▸ What to work on:
Work through the lines of the material below, note those with the word "instance", and give their number, nothing else.

▸ Data for the task:
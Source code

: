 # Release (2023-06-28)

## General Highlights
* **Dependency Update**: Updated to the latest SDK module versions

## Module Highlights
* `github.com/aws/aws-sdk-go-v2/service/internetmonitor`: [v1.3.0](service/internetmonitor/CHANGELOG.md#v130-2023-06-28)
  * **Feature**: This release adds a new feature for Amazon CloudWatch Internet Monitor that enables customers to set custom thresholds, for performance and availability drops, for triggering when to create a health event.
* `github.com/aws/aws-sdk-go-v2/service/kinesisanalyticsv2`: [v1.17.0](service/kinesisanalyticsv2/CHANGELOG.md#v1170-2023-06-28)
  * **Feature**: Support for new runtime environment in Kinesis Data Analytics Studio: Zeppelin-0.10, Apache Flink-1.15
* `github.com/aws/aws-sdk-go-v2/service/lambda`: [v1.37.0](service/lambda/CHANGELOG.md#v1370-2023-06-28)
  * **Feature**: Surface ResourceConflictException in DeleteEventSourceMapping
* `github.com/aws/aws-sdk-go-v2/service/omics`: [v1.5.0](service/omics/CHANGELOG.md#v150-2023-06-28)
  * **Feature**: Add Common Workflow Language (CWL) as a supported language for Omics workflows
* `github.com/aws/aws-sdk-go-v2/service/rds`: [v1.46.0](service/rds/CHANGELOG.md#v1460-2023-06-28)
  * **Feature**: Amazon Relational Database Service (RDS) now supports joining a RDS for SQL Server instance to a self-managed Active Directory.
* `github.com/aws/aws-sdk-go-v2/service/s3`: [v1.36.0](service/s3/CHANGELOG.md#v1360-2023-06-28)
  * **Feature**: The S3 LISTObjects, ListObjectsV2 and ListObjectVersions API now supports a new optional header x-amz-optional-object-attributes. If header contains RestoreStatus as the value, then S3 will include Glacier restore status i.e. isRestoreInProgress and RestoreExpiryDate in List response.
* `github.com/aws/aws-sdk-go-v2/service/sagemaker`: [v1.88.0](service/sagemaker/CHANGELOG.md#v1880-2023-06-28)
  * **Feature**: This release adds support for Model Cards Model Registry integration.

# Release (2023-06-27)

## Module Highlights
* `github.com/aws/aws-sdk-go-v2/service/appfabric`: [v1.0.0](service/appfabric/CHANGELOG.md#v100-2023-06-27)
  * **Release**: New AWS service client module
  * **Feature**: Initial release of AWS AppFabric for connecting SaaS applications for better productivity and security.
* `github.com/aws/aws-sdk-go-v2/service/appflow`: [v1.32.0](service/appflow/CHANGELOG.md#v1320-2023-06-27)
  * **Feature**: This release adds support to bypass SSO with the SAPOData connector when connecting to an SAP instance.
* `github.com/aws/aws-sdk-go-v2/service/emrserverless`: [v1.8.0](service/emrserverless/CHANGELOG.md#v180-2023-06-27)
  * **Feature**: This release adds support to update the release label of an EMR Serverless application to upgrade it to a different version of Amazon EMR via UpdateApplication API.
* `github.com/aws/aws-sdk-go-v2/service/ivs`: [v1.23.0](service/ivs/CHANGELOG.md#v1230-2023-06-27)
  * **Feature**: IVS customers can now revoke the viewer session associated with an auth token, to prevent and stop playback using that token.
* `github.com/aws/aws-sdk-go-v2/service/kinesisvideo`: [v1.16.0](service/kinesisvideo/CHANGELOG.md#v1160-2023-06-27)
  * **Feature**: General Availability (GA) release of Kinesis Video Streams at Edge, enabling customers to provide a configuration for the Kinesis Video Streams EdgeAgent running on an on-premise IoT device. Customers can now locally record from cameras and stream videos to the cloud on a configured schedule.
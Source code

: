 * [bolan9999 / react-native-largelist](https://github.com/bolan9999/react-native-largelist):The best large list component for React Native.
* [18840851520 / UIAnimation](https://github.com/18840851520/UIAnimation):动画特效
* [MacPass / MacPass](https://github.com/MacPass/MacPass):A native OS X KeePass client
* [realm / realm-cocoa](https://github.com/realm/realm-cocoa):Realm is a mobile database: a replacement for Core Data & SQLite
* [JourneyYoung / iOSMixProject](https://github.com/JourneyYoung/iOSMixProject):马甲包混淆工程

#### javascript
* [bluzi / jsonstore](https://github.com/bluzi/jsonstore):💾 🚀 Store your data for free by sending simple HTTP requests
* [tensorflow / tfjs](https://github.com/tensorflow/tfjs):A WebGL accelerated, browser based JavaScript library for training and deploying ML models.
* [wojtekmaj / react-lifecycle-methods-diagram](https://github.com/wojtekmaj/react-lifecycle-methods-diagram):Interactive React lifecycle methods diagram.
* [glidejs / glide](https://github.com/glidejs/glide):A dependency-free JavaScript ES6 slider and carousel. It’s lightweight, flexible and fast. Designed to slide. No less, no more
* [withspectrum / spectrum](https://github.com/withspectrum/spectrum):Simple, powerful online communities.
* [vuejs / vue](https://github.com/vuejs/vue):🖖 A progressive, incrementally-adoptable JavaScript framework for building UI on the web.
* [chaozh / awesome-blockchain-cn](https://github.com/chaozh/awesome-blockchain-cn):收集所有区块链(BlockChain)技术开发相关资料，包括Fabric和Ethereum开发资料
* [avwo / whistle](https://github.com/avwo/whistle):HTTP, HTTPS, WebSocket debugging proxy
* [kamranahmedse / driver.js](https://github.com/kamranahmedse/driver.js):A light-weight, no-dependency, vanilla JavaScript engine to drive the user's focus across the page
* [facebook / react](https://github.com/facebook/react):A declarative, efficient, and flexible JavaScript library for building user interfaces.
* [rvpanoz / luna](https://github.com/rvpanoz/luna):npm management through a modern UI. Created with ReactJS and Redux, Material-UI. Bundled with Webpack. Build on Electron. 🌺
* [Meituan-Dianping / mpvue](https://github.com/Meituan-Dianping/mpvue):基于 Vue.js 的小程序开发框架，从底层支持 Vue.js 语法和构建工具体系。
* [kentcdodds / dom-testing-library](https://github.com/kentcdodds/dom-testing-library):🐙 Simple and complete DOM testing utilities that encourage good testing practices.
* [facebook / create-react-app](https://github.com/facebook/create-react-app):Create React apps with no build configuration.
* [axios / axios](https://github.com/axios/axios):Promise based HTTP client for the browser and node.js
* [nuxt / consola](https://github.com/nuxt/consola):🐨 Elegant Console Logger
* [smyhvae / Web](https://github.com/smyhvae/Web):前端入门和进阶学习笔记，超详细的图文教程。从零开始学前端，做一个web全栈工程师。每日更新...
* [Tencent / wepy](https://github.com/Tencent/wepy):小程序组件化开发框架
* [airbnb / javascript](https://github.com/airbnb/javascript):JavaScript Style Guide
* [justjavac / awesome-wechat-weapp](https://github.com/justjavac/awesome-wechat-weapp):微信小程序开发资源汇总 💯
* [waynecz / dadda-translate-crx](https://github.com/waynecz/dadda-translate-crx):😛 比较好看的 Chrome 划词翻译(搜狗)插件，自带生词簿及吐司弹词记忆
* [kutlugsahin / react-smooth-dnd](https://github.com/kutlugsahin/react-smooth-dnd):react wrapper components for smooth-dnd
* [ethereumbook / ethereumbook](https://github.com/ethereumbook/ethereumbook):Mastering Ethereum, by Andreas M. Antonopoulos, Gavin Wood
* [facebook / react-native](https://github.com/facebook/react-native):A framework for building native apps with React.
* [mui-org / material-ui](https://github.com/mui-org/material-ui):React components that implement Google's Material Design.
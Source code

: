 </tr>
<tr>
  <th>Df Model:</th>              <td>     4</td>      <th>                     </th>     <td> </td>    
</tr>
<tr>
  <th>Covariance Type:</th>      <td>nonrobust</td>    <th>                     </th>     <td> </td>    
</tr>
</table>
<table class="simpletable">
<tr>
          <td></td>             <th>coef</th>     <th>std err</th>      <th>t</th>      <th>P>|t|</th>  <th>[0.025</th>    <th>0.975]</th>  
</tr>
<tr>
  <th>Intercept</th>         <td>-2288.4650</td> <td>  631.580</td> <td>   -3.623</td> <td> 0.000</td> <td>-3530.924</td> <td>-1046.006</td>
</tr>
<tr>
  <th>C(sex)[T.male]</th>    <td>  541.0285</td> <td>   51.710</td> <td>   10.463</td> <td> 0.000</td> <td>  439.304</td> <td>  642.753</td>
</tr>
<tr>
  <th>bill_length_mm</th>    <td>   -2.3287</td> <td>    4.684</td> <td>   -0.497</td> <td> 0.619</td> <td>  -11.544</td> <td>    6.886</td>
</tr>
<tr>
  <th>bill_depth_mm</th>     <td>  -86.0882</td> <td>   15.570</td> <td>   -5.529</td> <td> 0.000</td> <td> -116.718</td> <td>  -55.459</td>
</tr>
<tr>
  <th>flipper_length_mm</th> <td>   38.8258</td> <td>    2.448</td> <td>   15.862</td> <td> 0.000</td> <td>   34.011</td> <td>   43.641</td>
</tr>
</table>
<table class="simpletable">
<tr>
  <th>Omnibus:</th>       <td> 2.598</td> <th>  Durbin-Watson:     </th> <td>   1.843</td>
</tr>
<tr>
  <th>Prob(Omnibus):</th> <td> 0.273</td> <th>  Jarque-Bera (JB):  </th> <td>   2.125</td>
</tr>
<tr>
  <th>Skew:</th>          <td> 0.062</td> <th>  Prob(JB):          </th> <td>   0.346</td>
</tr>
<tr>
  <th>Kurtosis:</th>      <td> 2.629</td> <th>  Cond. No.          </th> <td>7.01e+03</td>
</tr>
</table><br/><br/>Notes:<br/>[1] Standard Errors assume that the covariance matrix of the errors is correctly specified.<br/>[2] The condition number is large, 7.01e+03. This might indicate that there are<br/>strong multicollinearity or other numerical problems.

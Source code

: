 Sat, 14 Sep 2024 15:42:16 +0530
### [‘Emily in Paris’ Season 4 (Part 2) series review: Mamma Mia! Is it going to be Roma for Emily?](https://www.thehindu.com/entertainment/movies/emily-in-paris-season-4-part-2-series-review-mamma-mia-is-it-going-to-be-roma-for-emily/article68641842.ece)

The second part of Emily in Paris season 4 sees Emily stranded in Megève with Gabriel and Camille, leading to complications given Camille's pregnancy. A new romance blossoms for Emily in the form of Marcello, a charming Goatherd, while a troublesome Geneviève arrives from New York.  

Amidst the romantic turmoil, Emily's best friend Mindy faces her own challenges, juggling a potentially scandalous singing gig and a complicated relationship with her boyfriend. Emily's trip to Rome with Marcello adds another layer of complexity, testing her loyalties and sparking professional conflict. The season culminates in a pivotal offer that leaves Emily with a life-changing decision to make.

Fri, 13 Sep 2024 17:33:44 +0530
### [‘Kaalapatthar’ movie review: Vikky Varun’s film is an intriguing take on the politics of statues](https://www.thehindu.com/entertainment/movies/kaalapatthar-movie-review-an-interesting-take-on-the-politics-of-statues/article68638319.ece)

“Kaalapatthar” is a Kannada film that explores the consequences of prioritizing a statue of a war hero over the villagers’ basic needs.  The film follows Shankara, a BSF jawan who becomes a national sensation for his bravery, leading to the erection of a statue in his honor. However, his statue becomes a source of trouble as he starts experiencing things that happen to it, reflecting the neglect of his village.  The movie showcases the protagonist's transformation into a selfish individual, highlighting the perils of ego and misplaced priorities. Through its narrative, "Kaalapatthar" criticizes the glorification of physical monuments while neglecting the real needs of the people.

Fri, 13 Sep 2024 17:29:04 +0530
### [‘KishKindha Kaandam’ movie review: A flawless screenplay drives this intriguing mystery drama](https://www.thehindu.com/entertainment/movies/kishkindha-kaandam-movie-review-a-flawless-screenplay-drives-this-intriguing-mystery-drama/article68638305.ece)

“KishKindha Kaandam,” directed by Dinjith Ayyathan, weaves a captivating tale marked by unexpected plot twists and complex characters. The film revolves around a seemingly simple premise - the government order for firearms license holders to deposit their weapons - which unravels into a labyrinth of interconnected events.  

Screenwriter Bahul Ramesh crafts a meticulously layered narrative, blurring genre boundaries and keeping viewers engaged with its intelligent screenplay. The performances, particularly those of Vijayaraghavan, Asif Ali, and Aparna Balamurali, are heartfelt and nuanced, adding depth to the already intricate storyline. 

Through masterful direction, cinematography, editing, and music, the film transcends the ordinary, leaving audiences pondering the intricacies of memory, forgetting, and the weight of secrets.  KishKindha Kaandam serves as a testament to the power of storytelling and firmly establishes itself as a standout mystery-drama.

▸ Task result:
2